[Opening DATASET RECORDS section]
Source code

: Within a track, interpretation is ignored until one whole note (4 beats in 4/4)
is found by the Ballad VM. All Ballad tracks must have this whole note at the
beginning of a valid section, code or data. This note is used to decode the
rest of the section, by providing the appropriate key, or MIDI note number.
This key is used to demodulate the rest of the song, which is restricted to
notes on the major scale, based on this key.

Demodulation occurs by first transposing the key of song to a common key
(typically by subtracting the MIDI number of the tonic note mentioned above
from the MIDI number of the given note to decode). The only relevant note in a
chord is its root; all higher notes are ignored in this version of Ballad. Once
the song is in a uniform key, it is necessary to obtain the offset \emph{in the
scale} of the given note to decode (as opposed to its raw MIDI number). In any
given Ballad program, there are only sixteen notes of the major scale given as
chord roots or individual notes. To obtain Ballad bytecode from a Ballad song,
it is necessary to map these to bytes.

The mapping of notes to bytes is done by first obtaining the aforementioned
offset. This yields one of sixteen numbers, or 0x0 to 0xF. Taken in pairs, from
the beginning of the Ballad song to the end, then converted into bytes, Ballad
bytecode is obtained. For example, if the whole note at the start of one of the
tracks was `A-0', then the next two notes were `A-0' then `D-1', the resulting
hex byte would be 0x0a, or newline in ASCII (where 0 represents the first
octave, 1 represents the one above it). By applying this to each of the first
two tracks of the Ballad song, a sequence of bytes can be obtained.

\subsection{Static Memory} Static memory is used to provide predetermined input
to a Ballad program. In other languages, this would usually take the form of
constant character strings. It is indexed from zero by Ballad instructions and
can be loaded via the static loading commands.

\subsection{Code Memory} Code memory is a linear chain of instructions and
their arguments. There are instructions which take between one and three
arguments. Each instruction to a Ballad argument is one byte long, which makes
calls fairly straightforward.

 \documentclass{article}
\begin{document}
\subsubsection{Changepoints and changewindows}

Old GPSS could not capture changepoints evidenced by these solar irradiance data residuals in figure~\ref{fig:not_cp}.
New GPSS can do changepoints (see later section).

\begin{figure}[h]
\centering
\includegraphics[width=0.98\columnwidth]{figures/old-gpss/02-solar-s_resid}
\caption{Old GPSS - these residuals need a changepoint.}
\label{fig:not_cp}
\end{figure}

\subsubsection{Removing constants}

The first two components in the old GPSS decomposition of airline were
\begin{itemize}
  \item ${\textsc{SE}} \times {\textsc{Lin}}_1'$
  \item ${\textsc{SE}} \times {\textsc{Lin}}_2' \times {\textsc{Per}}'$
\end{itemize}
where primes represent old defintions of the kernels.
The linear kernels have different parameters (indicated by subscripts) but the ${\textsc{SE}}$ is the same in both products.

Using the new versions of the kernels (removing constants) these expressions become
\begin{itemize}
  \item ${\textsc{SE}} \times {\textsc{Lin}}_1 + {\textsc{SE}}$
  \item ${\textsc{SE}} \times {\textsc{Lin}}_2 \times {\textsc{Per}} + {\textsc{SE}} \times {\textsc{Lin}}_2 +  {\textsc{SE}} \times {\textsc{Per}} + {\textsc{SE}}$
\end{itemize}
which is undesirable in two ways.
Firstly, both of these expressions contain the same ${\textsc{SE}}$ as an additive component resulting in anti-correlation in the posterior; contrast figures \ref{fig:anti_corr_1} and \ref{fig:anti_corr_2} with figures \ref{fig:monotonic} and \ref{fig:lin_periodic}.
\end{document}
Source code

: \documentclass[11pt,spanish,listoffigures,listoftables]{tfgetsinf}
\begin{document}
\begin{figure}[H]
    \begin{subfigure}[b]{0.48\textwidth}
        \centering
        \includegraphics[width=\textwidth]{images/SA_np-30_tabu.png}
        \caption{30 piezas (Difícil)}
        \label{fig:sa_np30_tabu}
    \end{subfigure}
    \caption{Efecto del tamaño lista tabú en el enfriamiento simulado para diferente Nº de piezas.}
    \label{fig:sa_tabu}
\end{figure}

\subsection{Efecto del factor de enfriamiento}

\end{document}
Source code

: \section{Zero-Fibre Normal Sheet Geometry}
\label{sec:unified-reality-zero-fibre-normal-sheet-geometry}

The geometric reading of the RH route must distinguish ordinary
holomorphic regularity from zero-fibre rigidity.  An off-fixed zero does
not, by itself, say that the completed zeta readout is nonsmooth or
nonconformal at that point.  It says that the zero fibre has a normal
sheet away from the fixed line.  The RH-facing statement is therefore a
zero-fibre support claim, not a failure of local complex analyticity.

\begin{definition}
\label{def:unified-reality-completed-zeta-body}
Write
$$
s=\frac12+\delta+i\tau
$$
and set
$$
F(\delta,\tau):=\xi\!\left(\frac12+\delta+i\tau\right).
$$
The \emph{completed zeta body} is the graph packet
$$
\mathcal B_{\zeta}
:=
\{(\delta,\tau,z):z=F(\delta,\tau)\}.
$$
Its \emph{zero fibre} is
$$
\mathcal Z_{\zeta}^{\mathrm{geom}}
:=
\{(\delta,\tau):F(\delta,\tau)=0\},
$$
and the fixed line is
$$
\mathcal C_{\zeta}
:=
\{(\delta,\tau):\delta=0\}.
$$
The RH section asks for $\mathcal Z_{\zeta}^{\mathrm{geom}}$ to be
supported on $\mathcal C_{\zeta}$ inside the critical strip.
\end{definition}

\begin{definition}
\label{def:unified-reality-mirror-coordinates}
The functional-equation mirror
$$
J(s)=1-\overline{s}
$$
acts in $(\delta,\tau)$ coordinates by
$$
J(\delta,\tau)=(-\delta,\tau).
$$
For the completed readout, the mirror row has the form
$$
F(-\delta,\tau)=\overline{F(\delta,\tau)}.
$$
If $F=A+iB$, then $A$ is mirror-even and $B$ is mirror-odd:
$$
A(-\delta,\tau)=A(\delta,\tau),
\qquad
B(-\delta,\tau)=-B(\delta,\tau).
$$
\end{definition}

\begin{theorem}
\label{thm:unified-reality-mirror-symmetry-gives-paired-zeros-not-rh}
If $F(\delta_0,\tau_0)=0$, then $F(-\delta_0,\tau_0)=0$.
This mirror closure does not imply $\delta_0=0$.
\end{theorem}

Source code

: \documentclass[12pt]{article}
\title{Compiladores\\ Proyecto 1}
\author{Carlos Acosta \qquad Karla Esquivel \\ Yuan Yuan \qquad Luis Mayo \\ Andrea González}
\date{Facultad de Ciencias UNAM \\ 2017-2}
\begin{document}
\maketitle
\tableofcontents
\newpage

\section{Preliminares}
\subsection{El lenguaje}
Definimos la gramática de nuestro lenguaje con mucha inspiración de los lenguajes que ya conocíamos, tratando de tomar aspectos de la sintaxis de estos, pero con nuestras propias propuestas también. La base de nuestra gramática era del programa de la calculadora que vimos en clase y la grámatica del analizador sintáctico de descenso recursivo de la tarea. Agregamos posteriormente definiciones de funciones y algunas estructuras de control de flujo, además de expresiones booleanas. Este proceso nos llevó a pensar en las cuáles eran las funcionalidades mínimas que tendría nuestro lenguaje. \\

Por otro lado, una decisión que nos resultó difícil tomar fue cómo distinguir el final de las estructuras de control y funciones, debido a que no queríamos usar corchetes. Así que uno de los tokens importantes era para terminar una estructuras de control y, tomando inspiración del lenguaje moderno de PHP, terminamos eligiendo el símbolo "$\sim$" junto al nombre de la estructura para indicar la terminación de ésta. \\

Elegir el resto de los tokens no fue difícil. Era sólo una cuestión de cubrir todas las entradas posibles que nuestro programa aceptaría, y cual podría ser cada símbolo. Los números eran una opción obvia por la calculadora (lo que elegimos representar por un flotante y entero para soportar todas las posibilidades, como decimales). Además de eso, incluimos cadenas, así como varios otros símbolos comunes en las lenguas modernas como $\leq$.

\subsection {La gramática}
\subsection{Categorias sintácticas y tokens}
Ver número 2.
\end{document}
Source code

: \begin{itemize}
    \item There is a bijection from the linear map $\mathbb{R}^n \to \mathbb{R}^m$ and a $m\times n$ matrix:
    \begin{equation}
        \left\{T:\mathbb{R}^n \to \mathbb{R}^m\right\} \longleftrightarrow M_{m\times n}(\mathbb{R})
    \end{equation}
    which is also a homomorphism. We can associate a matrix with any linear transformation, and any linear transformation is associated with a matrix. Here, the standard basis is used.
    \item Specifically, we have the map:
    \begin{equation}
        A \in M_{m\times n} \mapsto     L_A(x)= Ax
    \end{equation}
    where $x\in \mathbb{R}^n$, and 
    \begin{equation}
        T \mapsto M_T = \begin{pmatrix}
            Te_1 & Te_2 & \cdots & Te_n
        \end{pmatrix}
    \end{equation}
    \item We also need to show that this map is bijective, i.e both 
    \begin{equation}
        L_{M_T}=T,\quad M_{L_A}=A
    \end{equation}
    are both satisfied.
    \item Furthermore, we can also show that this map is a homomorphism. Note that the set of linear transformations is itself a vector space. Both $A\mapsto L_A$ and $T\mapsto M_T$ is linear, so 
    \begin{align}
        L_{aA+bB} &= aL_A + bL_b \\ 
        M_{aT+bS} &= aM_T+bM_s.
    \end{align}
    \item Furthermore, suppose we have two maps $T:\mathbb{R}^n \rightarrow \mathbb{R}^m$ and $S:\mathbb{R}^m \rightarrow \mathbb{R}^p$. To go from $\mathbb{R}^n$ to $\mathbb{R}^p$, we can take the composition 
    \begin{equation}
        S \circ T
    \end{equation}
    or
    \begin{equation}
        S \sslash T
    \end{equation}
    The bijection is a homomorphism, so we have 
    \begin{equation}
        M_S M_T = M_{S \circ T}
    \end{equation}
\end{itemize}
[Closing DATASET RECORDS section]
## WORK TO BE COMPLETED
Look through the entries above; copy each line where the string "textwidth" appears.

## ANSWER SPACE
    \begin{subfigure}[b]{0.48\textwidth}
        \includegraphics[width=\textwidth]{images/SA_np-30_tabu.png}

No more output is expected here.